* [YOUR INSTRUCTIONS]:
Where the records below show a line containing "- Uses Room", start copying; end with the line containing "- **WorkManager:** Schedules", and copy it too.

──────── PROVIDED DATA ────────

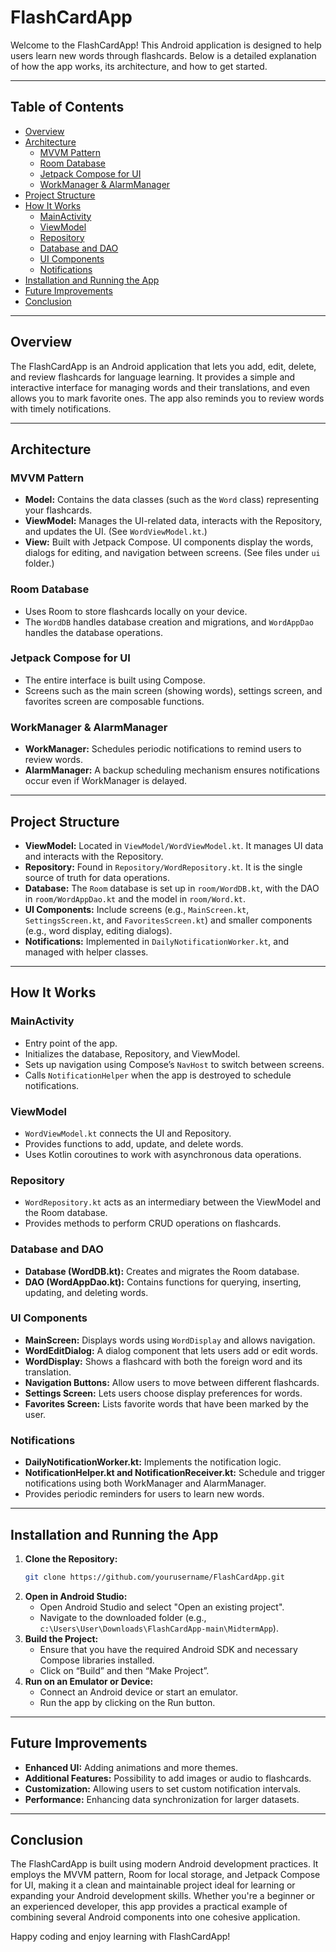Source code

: # FlashCardApp

Welcome to the FlashCardApp! This Android application is designed to help users learn new words through flashcards. Below is a detailed explanation of how the app works, its architecture, and how to get started.

---

## Table of Contents
- [Overview](#overview)
- [Architecture](#architecture)
  - [MVVM Pattern](#mvvm-pattern)
  - [Room Database](#room-database)
  - [Jetpack Compose for UI](#jetpack-compose-for-ui)
  - [WorkManager & AlarmManager](#workmanager--alarmmanager)
- [Project Structure](#project-structure)
- [How It Works](#how-it-works)
  - [MainActivity](#mainactivity)
  - [ViewModel](#viewmodel)
  - [Repository](#repository)
  - [Database and DAO](#database-and-dao)
  - [UI Components](#ui-components)
  - [Notifications](#notifications)
- [Installation and Running the App](#installation-and-running-the-app)
- [Future Improvements](#future-improvements)
- [Conclusion](#conclusion)

---

## Overview
The FlashCardApp is an Android application that lets you add, edit, delete, and review flashcards for language learning. It provides a simple and interactive interface for managing words and their translations, and even allows you to mark favorite ones. The app also reminds you to review words with timely notifications.

---

## Architecture

### MVVM Pattern
- **Model:** Contains the data classes (such as the `Word` class) representing your flashcards.
- **ViewModel:** Manages the UI-related data, interacts with the Repository, and updates the UI. (See `WordViewModel.kt`.)
- **View:** Built with Jetpack Compose. UI components display the words, dialogs for editing, and navigation between screens. (See files under `ui` folder.)

### Room Database
- Uses Room to store flashcards locally on your device.
- The `WordDB` handles database creation and migrations, and `WordAppDao` handles the database operations.

### Jetpack Compose for UI
- The entire interface is built using Compose.
- Screens such as the main screen (showing words), settings screen, and favorites screen are composable functions.

### WorkManager & AlarmManager
- **WorkManager:** Schedules periodic notifications to remind users to review words.
- **AlarmManager:** A backup scheduling mechanism ensures notifications occur even if WorkManager is delayed.

---

## Project Structure
- **ViewModel:** Located in `ViewModel/WordViewModel.kt`. It manages UI data and interacts with the Repository.
- **Repository:** Found in `Repository/WordRepository.kt`. It is the single source of truth for data operations.
- **Database:** The `Room` database is set up in `room/WordDB.kt`, with the DAO in `room/WordAppDao.kt` and the model in `room/Word.kt`.
- **UI Components:** Include screens (e.g., `MainScreen.kt`, `SettingsScreen.kt`, and `FavoritesScreen.kt`) and smaller components (e.g., word display, editing dialogs).
- **Notifications:** Implemented in `DailyNotificationWorker.kt`, and managed with helper classes.

---

## How It Works

### MainActivity
- Entry point of the app.
- Initializes the database, Repository, and ViewModel.
- Sets up navigation using Compose’s `NavHost` to switch between screens.
- Calls `NotificationHelper` when the app is destroyed to schedule notifications.

### ViewModel
- `WordViewModel.kt` connects the UI and Repository.
- Provides functions to add, update, and delete words.
- Uses Kotlin coroutines to work with asynchronous data operations.

### Repository
- `WordRepository.kt` acts as an intermediary between the ViewModel and the Room database.
- Provides methods to perform CRUD operations on flashcards.

### Database and DAO
- **Database (WordDB.kt):** Creates and migrates the Room database.
- **DAO (WordAppDao.kt):** Contains functions for querying, inserting, updating, and deleting words.

### UI Components
- **MainScreen:** Displays words using `WordDisplay` and allows navigation.
- **WordEditDialog:** A dialog component that lets users add or edit words.
- **WordDisplay:** Shows a flashcard with both the foreign word and its translation.
- **Navigation Buttons:** Allow users to move between different flashcards.
- **Settings Screen:** Lets users choose display preferences for words.
- **Favorites Screen:** Lists favorite words that have been marked by the user.

### Notifications
- **DailyNotificationWorker.kt:** Implements the notification logic.
- **NotificationHelper.kt and NotificationReceiver.kt:** Schedule and trigger notifications using both WorkManager and AlarmManager.
- Provides periodic reminders for users to learn new words.

---

## Installation and Running the App

1. **Clone the Repository:**
   ```bash
   git clone https://github.com/yourusername/FlashCardApp.git
   ```
2. **Open in Android Studio:**
   - Open Android Studio and select "Open an existing project".
   - Navigate to the downloaded folder (e.g., `c:\Users\User\Downloads\FlashCardApp-main\MidtermApp`).
3. **Build the Project:**
   - Ensure that you have the required Android SDK and necessary Compose libraries installed.
   - Click on “Build” and then “Make Project”.
4. **Run on an Emulator or Device:**
   - Connect an Android device or start an emulator.
   - Run the app by clicking on the Run button.

---

## Future Improvements
- **Enhanced UI:** Adding animations and more themes.
- **Additional Features:** Possibility to add images or audio to flashcards.
- **Customization:** Allowing users to set custom notification intervals.
- **Performance:** Enhancing data synchronization for larger datasets.

---

## Conclusion
The FlashCardApp is built using modern Android development practices. It employs the MVVM pattern, Room for local storage, and Jetpack Compose for UI, making it a clean and maintainable project ideal for learning or expanding your Android development skills. Whether you're a beginner or an experienced developer, this app provides a practical example of combining several Android components into one cohesive application.

Happy coding and enjoy learning with FlashCardApp!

────────

* [RESULT OF THE EXERCISE]:
- Uses Room to store flashcards locally on your device.
- The `WordDB` handles database creation and migrations, and `WordAppDao` handles the database operations.

### Jetpack Compose for UI
- The entire interface is built using Compose.
- Screens such as the main screen (showing words), settings screen, and favorites screen are composable functions.

### WorkManager & AlarmManager
- **WorkManager:** Schedules periodic notifications to remind users to review words.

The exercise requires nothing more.